The proposal itself was simple enough. In exchange for easing some costly regulations, ministers would ask grocers to voluntarily cap the price of staple foods such as bread, milk and eggs.

Couldn’t someone have gently given the silly cow a lesson in basic economics? Or do the Rolls Royce Treasury dopes actually believe, despite all the historical evidence, that it’ll work this time?

Oh, but it was a deal. “In exchange for easing some costly regulations.” What are the fucking regulations for, then?
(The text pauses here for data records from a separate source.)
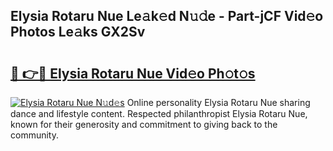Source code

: ## Elysia Rotaru Nue Le𝚊k𝚎d N𝚞𝚍e - Part-jCF Vid𝚎o Photos Le𝚊ks GX2Sv

# <h2><a href="http://fb74c9c.evod.top/?m=Elysia+Rotaru+Nue">🔗 👉🔴 Elysia Rotaru Nue Vid𝚎o Ph𝚘t𝚘s</a></h2>

[![Elysia Rotaru Nue N𝚞d𝚎s](https://i.imgur.com/8V9OHl7.gif)](http://fb74c9c.evod.top/?m=Elysia+Rotaru+Nue)
Online personality Elysia Rotaru Nue sharing dance and lifestyle content. Respected philanthropist Elysia Rotaru Nue, known for their generosity and commitment to giving back to the community. 
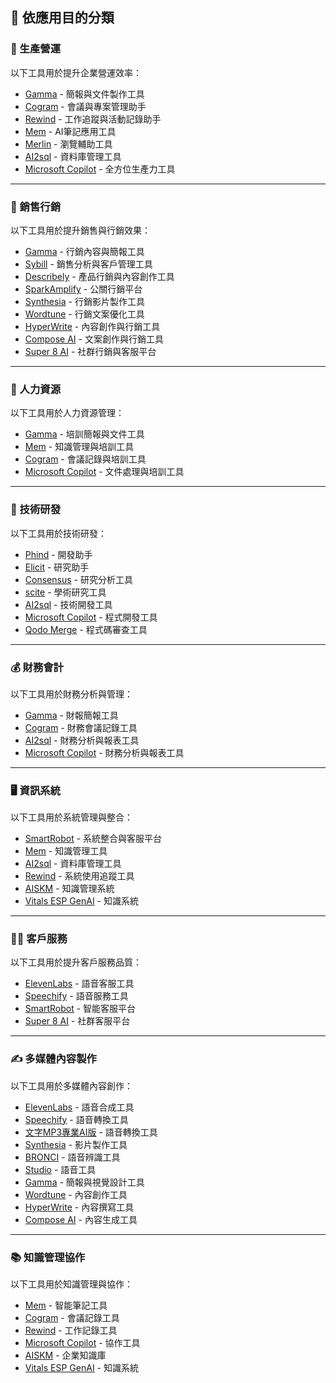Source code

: ## 🎯 依應用目的分類

<!-- ### 生產營運 -->
<h3 id="operations">🏢 生產營運</h3>

以下工具用於提升企業營運效率：

- [Gamma](../../tools/application.md#gamma) - 簡報與文件製作工具
- [Cogram](../../tools/application.md#cogram) - 會議與專案管理助手
- [Rewind](../../tools/application.md#rewind) - 工作追蹤與活動記錄助手
- [Mem](../../tools/application.md#mem) - AI筆記應用工具
- [Merlin](../../tools/application.md#merlin) - 瀏覽輔助工具
- [AI2sql](../../tools/application.md#ai2sql) - 資料庫管理工具
- [Microsoft Copilot](../../tools/application.md#microsoft-copilot) -️ 全方位生產力工具

---

<!-- ### 銷售行銷 -->
<h3 id="sales-marketing">💼 銷售行銷</h3>

以下工具用於提升銷售與行銷效果：

- [Gamma](../../tools/application.md#gamma) - 行銷內容與簡報工具
- [Sybill](../../tools/application.md#sybill) - 銷售分析與客戶管理工具
- [Describely](../../tools/application.md#describely) - 產品行銷與內容創作工具
- [SparkAmplify](../../tools/application.md#sparkamplify) - 公關行銷平台
- [Synthesia](../../tools/application.md#synthesia) - 行銷影片製作工具
- [Wordtune](../../tools/application.md#wordtune) -️ 行銷文案優化工具
- [HyperWrite](../../tools/application.md#hyperwrite) - 內容創作與行銷工具
- [Compose AI](../../tools/application.md#compose-ai) -️ 文案創作與行銷工具
- [Super 8 AI](../../tools/application.md#super-8-ai) - 社群行銷與客服平台

---

<!--### 人力資源 -->
<h3 id="hr">👥 人力資源</h3>

以下工具用於人力資源管理：

- [Gamma](../../tools/application.md#gamma) - 培訓簡報與文件工具
- [Mem](../../tools/application.md#mem) - 知識管理與培訓工具
- [Cogram](../../tools/application.md#cogram) - 會議記錄與培訓工具
- [Microsoft Copilot](../../tools/application.md#microsoft-copilot) - 文件處理與培訓工具

---

<!-- ### 技術研發 -->
<h3 id="rd">🔬 技術研發</h3>

以下工具用於技術研發：

- [Phind](../../tools/application.md#phind) - 開發助手
- [Elicit](../../tools/application.md#elicit) - 研究助手
- [Consensus](../../tools/application.md#consensus) - 研究分析工具
- [scite](../../tools/application.md#scite) - 學術研究工具
- [AI2sql](../../tools/application.md#ai2sql) -️ 技術開發工具
- [Microsoft Copilot](../../tools/application.md#microsoft-copilot) -️ 程式開發工具
- [Qodo Merge](../../tools/application.md#qodo-merge) - 程式碼審查工具

---

<!-- ### 財務會計 -->
<h3 id="finance">💰 財務會計</h3>

以下工具用於財務分析與管理：

- [Gamma](../../tools/application.md#gamma) - 財報簡報工具
- [Cogram](../../tools/application.md#cogram) - 財務會議記錄工具
- [AI2sql](../../tools/application.md#ai2sql) - 財務分析與報表工具
- [Microsoft Copilot](../../tools/application.md#microsoft-copilot) - 財務分析與報表工具


---

<!-- ### 資訊系統 -->
<h3 id="it">🖥️ 資訊系統</h3>

以下工具用於系統管理與整合：

- [SmartRobot](../../tools/application.md#smartrobot) - 系統整合與客服平台
- [Mem](../../tools/application.md#mem) - 知識管理工具
- [AI2sql](../../tools/application.md#ai2sql) - 資料庫管理工具
- [Rewind](../../tools/application.md#rewind) - 系統使用追蹤工具
- [AISKM](../../tools/application.md#aiskm) -️ 知識管理系統
- [Vitals ESP GenAI](../../tools/application.md#vitals-esp-genai) - 知識系統

---

<!-- ### 客戶服務 -->
<h3 id="ustomer-service">👨‍💼 客戶服務</h3>

以下工具用於提升客戶服務品質：

- [ElevenLabs](../../tools/application.md#elevenlabs) - 語音客服工具
- [Speechify](../../tools/application.md#speechify) - 語音服務工具
- [SmartRobot](../../tools/application.md#smartrobot) - 智能客服平台
- [Super 8 AI](../../tools/application.md#super-8-ai) - 社群客服平台

---

<!-- ### 多媒體內容製作 -->
<h3 id="content">✍️ 多媒體內容製作</h3>

以下工具用於多媒體內容創作：

- [ElevenLabs](../../tools/application.md#elevenlabs) -️ 語音合成工具
- [Speechify](../../tools/application.md#speechify) - 語音轉換工具
- [文字MP3專業AI版](../../tools/application.md#iqt-ai) - 語音轉換工具
- [Synthesia](../../tools/application.md#synthesia) - 影片製作工具
- [BRONCI](../../tools/application.md#bronci) - 語音辨識工具
- [Studio](../../tools/application.md#studio) - 語音工具
- [Gamma](../../tools/application.md#gamma) - 簡報與視覺設計工具
- [Wordtune](../../tools/application.md#wordtune) -️ 內容創作工具
- [HyperWrite](../../tools/application.md#hyperwrite) - 內容撰寫工具
- [Compose AI](../../tools/application.md#compose-ai) -️ 內容生成工具

---

<!-- ### 知識管理協作 -->
<h3 id="km">📚 知識管理協作</h3>

以下工具用於知識管理與協作：

- [Mem](../../tools/application.md#mem) - 智能筆記工具
- [Cogram](../../tools/application.md#cogram) - 會議記錄工具
- [Rewind](../../tools/application.md#rewind) - 工作記錄工具
- [Microsoft Copilot](../../tools/application.md#microsoft-copilot) - 協作工具
- [AISKM](../../tools/application.md#aiskm) -️ 企業知識庫
- [Vitals ESP GenAI](../../tools/application.md#vitals-esp-genai) - 知識系統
I suppose at least the dopes recognise that their stupid regs are costly.

john77
john77
26 days ago
Reply to  Norman

The UKIPgraph has a chart of price rises showing the usual erratic path including some 5% declines with a comment “prices have continuously risen since 2022” – I think it means “continually”

M
M
26 days ago
Reply to  Norman

Yes. Apparently the regulations are optional since they can be “eased”.

“Nice grocery store here. Shame if some regulations happened to it.”

Ltw
Ltw
25 days ago
Reply to  Norman

The proposal itself was simple enough.

It already sounds horrendously complicated.

. “In exchange for easing some costly regulations.”

And if you believe that, I’ve got a bridge to sell… no mention of removing the regulations, just a handshake agreement to go easy for a while.

Of course, when the shelves are empty or when the prices return to market price the retailers would cop the blame. So, win win for Treasury.

Bloke in North Dorset
Bloke in North Dorset
26 days ago

Hang on, he keeps telling us that MMT relies on know the inflation rate so that taxes can be raised to counter the increase in money in circulation. If he’s now saying that inflation is backward looking (of course it is, we’ve pointed it out a few times), and only a supposed measure subject to revision doesn’t this put a stake in the heart of MMT?